Following trial, the jury found Rashkovski and Kozlova guilty of all counts. The court sentenced Rashkovski to concurrent terms totaling 60 months. Kozlova did not appear for sentencing and remains a fugitive.
Two counts of the indictment relating to Toulousheva and Tsimbal charged Rashkovski with violating 18 U.S.C. § 2422(a), which states:
Whoever knowingly persuades, induces, entices, or coerces any individual to travel in interstate or foreign commerce, ... to engage in prostitution, or in any sexual activity for which any person can be charged with a criminal offense, or attempts to do so, shall be fined under this title or imprisoned not more than 10 years, or both.

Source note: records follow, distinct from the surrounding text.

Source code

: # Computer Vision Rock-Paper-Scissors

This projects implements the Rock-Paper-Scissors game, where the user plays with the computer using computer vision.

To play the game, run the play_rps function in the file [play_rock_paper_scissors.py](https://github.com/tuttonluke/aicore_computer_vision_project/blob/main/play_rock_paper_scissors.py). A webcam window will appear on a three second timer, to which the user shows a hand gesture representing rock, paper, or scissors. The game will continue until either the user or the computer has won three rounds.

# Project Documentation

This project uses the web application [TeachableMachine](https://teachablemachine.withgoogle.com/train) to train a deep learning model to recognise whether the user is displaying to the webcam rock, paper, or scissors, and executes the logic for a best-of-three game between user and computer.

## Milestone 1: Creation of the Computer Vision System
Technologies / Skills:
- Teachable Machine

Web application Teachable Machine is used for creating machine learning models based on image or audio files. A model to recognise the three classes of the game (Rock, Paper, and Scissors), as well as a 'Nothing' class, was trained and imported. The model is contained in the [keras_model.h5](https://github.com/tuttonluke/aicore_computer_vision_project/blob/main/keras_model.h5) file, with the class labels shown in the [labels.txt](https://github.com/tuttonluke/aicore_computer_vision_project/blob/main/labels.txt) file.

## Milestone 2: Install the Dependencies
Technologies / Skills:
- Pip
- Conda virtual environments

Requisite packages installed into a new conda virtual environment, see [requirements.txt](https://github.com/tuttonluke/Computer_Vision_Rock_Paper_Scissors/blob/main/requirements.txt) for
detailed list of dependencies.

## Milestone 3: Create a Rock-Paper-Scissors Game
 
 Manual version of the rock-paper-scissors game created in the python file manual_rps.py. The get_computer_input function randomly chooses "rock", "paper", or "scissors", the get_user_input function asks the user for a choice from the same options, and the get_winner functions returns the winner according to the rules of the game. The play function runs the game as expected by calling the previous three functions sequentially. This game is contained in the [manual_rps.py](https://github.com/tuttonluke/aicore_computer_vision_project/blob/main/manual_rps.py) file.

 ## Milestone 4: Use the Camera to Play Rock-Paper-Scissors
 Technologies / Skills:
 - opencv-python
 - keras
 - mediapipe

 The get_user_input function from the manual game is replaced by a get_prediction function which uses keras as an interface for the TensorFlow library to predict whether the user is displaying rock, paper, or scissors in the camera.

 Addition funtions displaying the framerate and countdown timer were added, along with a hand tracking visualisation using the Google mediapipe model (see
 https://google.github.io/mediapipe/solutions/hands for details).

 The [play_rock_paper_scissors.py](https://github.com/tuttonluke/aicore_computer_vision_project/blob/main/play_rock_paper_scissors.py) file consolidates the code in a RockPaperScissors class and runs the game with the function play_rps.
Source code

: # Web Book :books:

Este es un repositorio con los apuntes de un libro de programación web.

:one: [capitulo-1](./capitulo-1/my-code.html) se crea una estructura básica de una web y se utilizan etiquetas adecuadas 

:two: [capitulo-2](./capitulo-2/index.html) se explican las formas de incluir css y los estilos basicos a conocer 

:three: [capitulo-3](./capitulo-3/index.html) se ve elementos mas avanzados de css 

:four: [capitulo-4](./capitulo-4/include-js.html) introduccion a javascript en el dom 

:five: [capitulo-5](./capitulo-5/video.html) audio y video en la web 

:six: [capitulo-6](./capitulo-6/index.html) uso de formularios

Rashkovski argues that insufficient evidence supported his convictions under these two counts because: (1) he did not persuade, induce, entice, or coerce Toulousheva and Tsimbal to travel because they willingly traveled to the United States; and (2) they had no real intention of being prostitutes.
We review claims of insufficient evidence de novo. United States v. Antonakeas, 255 F.3d 714, 723 (9th Cir.2001). There is sufficient evidence to support a conviction if, viewing the evidence in the light most favorable to the prosecution, any rational trier of fact could have found the essential elements of the crime beyond a reasonable doubt. United States v. Crawford, 239 F.3d 1086, 1092 (9th Cir. 2001).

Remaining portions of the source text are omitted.